What to work on:
Go through the entries below and collect each line with the string "shared" in it.

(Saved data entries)

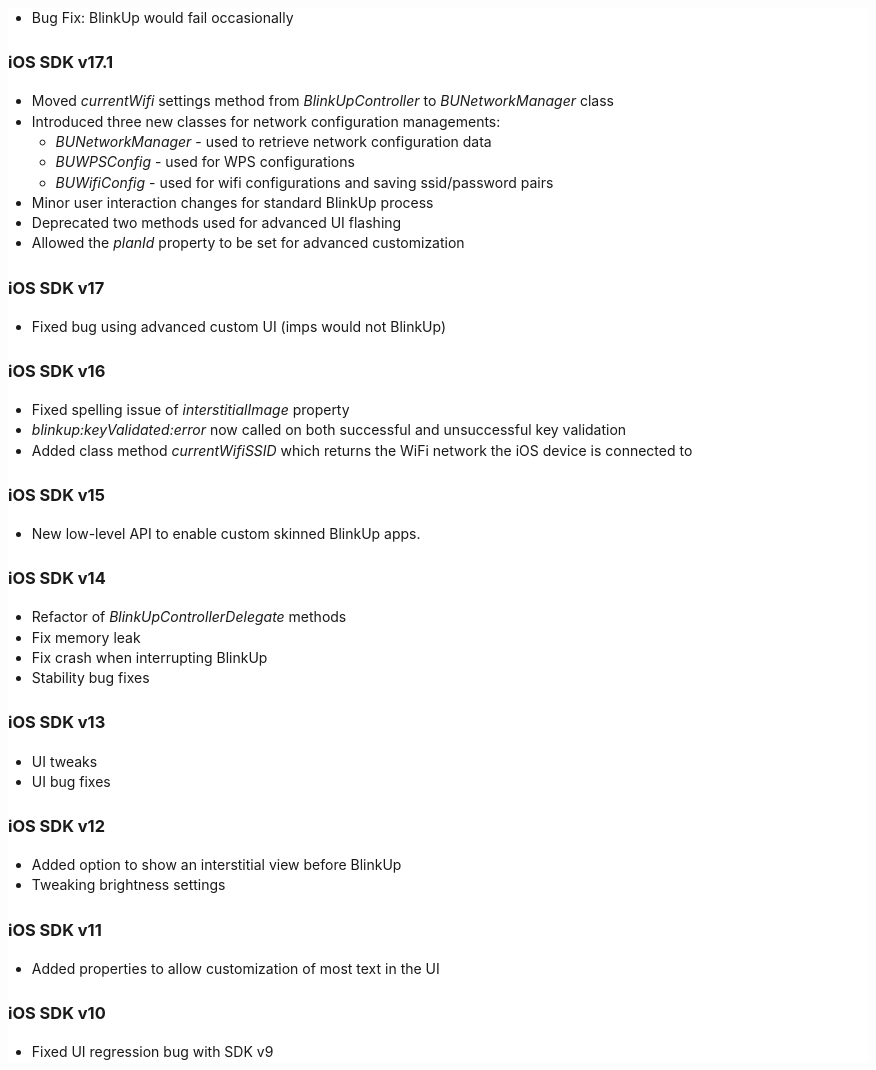 - Bug Fix: BlinkUp would fail occasionally

### iOS SDK v17.1 ###

- Moved *currentWifi* settings method from *BlinkUpController* to *BUNetworkManager* class
- Introduced three new classes for network configuration managements:
	- *BUNetworkManager* - used to retrieve network configuration data
	- *BUWPSConfig* - used for WPS configurations
	- *BUWifiConfig* - used for wifi configurations and saving ssid/password pairs
- Minor user interaction changes for standard BlinkUp process
- Deprecated two methods used for advanced UI flashing
- Allowed the *planId* property to be set for advanced customization

### iOS SDK v17 ###

- Fixed bug using advanced custom UI (imps would not BlinkUp)

### iOS SDK v16 ###

- Fixed spelling issue of *interstitialImage* property
- *blinkup:keyValidated:error* now called on both successful and unsuccessful key validation
- Added class method *currentWifiSSID* which returns the WiFi network the iOS device is connected to

### iOS SDK v15 ###

- New low-level API to enable custom skinned BlinkUp apps.

### iOS SDK v14 ###

- Refactor of *BlinkUpControllerDelegate* methods
- Fix memory leak
- Fix crash when interrupting BlinkUp
- Stability bug fixes

### iOS SDK v13 ###

- UI tweaks
- UI bug fixes

### iOS SDK v12 ###

- Added option to show an interstitial view before BlinkUp
- Tweaking brightness settings

### iOS SDK v11 ###

- Added properties to allow customization of most text in the UI

### iOS SDK v10 ###

- Fixed UI regression bug with SDK v9
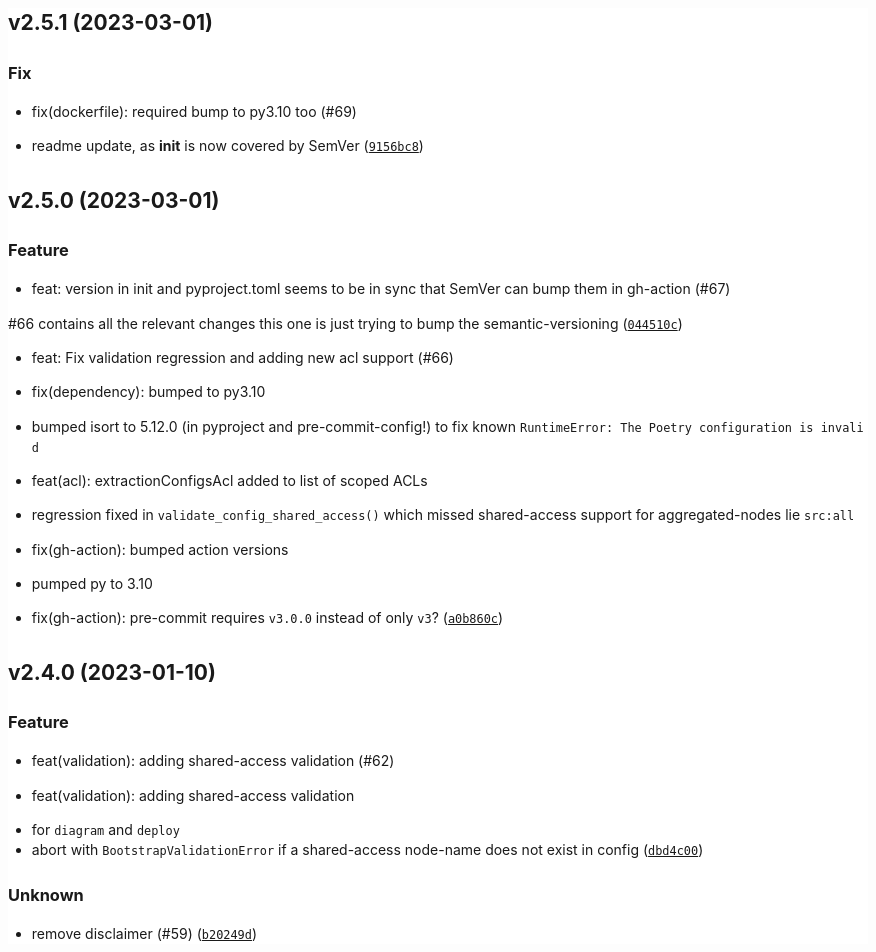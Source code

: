 
## v2.5.1 (2023-03-01)

### Fix

* fix(dockerfile): required bump to py3.10 too (#69)

- readme update, as __init__ is now covered by SemVer ([`9156bc8`](https://github.com/cognitedata/inso-bootstrap-cli/commit/9156bc83885597ef466201ef3da7db1e39288a0f))


## v2.5.0 (2023-03-01)

### Feature

* feat: version in init and pyproject.toml seems to be in sync that SemVer can bump them in gh-action (#67)

#66 contains all the relevant changes
this one is just trying to bump the semantic-versioning ([`044510c`](https://github.com/cognitedata/inso-bootstrap-cli/commit/044510c9233d5ceaa181dceb18f909ae4eca2a83))

* feat: Fix validation regression and adding new acl support (#66)

* fix(dependency): bumped to py3.10
- bumped isort to 5.12.0 (in pyproject and pre-commit-config!) to fix known `RuntimeError: The Poetry configuration is invalid`

* feat(acl): extractionConfigsAcl added to list of scoped ACLs
- regression fixed in `validate_config_shared_access()` which missed shared-access support for aggregated-nodes lie `src:all`

* fix(gh-action): bumped action versions
- pumped py to 3.10

* fix(gh-action): pre-commit requires `v3.0.0` instead of only `v3`? ([`a0b860c`](https://github.com/cognitedata/inso-bootstrap-cli/commit/a0b860ccd8e1a13456551444d25cc8850365b84d))


## v2.4.0 (2023-01-10)

### Feature

* feat(validation): adding shared-access validation (#62)

* feat(validation): adding shared-access validation
- for `diagram` and `deploy`
- abort with `BootstrapValidationError` if a shared-access node-name does not exist in config ([`dbd4c00`](https://github.com/cognitedata/inso-bootstrap-cli/commit/dbd4c00ebd5c108e83624e04f253d00b95549796))

### Unknown

* remove disclaimer (#59) ([`b20249d`](https://github.com/cognitedata/inso-bootstrap-cli/commit/b20249d85573e22040005ee8aced0bc0d08b6f51))
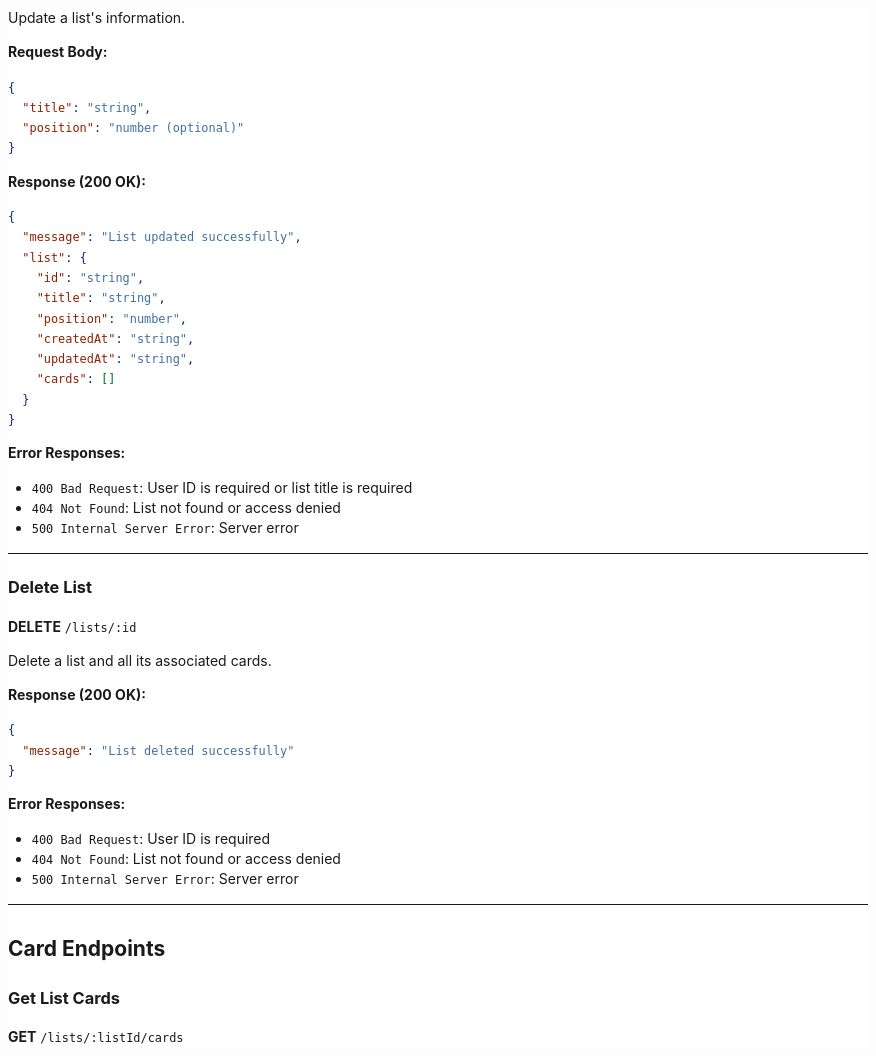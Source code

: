 Update a list's information.

**Request Body:**
```json
{
  "title": "string",
  "position": "number (optional)"
}
```

**Response (200 OK):**
```json
{
  "message": "List updated successfully",
  "list": {
    "id": "string",
    "title": "string",
    "position": "number",
    "createdAt": "string",
    "updatedAt": "string",
    "cards": []
  }
}
```

**Error Responses:**
- `400 Bad Request`: User ID is required or list title is required
- `404 Not Found`: List not found or access denied
- `500 Internal Server Error`: Server error

---

### Delete List
**DELETE** `/lists/:id`

Delete a list and all its associated cards.

**Response (200 OK):**
```json
{
  "message": "List deleted successfully"
}
```

**Error Responses:**
- `400 Bad Request`: User ID is required
- `404 Not Found`: List not found or access denied
- `500 Internal Server Error`: Server error

---

## Card Endpoints

### Get List Cards
**GET** `/lists/:listId/cards`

Completed exercise:
- regression fixed in `validate_config_shared_access()` which missed shared-access support for aggregated-nodes lie `src:all`
* feat(validation): adding shared-access validation (#62)
* feat(validation): adding shared-access validation
- abort with `BootstrapValidationError` if a shared-access node-name does not exist in config ([`dbd4c00`](https://github.com/cognitedata/inso-bootstrap-cli/commit/dbd4c00ebd5c108e83624e04f253d00b95549796))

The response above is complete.